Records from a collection
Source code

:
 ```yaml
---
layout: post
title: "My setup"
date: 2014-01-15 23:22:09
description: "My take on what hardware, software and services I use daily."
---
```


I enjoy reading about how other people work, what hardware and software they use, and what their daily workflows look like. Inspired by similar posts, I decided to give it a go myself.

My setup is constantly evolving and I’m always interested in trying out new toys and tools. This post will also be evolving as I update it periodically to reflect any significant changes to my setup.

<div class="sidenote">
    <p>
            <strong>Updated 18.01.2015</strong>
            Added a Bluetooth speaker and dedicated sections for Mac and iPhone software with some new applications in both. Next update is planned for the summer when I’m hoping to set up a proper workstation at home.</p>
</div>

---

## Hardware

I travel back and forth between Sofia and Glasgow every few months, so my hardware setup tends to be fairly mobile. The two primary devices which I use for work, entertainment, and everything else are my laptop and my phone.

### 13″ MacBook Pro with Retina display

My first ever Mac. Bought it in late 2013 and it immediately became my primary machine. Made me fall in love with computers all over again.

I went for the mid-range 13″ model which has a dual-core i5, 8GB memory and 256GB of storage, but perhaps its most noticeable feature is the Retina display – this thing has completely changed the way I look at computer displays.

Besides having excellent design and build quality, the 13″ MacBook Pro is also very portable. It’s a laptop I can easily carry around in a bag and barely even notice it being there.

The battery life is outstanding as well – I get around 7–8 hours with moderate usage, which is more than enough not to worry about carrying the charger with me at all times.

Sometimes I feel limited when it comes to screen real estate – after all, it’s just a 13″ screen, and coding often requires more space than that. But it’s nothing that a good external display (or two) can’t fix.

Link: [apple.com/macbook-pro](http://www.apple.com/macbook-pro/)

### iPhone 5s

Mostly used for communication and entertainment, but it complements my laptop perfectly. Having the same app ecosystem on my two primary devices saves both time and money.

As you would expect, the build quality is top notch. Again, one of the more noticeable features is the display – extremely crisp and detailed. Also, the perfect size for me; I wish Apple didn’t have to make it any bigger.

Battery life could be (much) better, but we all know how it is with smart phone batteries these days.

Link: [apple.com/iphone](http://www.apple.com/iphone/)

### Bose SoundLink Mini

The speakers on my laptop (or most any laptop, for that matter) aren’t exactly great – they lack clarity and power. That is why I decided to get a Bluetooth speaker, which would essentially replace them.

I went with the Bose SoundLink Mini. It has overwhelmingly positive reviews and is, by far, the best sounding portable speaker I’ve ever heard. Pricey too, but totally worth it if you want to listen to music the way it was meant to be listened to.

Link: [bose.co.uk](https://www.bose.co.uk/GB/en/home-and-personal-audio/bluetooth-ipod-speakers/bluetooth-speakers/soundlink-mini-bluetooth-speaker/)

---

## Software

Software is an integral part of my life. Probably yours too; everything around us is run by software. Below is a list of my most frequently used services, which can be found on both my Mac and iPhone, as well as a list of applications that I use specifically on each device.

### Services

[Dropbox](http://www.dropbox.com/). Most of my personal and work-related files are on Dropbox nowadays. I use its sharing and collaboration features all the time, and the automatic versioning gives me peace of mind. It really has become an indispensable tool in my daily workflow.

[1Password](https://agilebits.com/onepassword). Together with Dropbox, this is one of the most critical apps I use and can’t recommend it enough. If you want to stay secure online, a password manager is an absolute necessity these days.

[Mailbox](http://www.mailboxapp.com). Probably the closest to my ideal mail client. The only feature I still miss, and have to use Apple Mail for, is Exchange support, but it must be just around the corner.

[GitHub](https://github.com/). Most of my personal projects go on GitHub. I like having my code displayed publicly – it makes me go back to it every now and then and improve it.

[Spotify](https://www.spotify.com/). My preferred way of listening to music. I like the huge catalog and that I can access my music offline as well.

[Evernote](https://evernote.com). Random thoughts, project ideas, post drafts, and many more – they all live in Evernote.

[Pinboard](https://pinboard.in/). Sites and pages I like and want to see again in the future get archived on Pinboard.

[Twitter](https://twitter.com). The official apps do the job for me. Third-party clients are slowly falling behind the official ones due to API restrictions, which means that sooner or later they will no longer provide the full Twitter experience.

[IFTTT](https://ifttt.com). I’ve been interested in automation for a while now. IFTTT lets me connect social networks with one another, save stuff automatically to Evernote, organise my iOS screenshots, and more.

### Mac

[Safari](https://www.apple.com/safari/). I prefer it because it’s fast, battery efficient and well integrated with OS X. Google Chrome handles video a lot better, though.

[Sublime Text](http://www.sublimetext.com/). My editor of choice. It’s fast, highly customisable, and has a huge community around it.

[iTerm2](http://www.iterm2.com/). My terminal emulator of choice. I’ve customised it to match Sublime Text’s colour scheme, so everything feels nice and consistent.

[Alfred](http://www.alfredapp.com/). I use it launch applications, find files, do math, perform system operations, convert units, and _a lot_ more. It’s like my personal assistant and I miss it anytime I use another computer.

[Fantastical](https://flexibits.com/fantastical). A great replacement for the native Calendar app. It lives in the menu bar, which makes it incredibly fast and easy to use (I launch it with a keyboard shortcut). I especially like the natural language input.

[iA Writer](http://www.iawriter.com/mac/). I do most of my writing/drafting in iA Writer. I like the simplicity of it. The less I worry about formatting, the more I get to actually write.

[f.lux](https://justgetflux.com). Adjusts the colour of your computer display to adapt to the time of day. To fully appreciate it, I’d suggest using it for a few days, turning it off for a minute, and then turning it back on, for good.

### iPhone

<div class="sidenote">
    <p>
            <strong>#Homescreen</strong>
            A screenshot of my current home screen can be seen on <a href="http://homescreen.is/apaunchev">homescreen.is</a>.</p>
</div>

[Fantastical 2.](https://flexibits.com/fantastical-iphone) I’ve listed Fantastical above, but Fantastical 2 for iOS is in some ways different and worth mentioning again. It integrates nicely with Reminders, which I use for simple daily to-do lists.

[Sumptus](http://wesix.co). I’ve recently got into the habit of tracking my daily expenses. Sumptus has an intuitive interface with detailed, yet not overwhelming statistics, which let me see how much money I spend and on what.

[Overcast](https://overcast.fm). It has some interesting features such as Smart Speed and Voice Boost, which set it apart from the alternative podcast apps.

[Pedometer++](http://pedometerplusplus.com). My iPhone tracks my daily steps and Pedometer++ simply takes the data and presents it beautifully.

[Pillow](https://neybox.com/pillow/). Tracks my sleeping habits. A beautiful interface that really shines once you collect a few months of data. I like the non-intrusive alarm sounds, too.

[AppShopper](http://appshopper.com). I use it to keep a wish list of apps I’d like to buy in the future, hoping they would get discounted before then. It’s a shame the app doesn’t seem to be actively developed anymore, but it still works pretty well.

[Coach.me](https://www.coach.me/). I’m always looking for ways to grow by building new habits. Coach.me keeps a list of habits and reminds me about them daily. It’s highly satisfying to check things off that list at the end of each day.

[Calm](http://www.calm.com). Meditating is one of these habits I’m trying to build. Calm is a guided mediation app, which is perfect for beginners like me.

**ASSIGNED TASK**
Copy range, inclusive: the line holding "### iPhone 5s" to the line holding "[Dropbox](http://www.dropbox.com/). Most of". Reproduce exactly those lines of the records above and no others.

**ANSWER TO THIS PROBLEM**
### iPhone 5s

Mostly used for communication and entertainment, but it complements my laptop perfectly. Having the same app ecosystem on my two primary devices saves both time and money.

As you would expect, the build quality is top notch. Again, one of the more noticeable features is the display – extremely crisp and detailed. Also, the perfect size for me; I wish Apple didn’t have to make it any bigger.

Battery life could be (much) better, but we all know how it is with smart phone batteries these days.

Link: [apple.com/iphone](http://www.apple.com/iphone/)

### Bose SoundLink Mini

The speakers on my laptop (or most any laptop, for that matter) aren’t exactly great – they lack clarity and power. That is why I decided to get a Bluetooth speaker, which would essentially replace them.

I went with the Bose SoundLink Mini. It has overwhelmingly positive reviews and is, by far, the best sounding portable speaker I’ve ever heard. Pricey too, but totally worth it if you want to listen to music the way it was meant to be listened to.

Link: [bose.co.uk](https://www.bose.co.uk/GB/en/home-and-personal-audio/bluetooth-ipod-speakers/bluetooth-speakers/soundlink-mini-bluetooth-speaker/)

---

## Software

Software is an integral part of my life. Probably yours too; everything around us is run by software. Below is a list of my most frequently used services, which can be found on both my Mac and iPhone, as well as a list of applications that I use specifically on each device.

### Services

[Dropbox](http://www.dropbox.com/). Most of my personal and work-related files are on Dropbox nowadays. I use its sharing and collaboration features all the time, and the automatic versioning gives me peace of mind. It really has become an indispensable tool in my daily workflow.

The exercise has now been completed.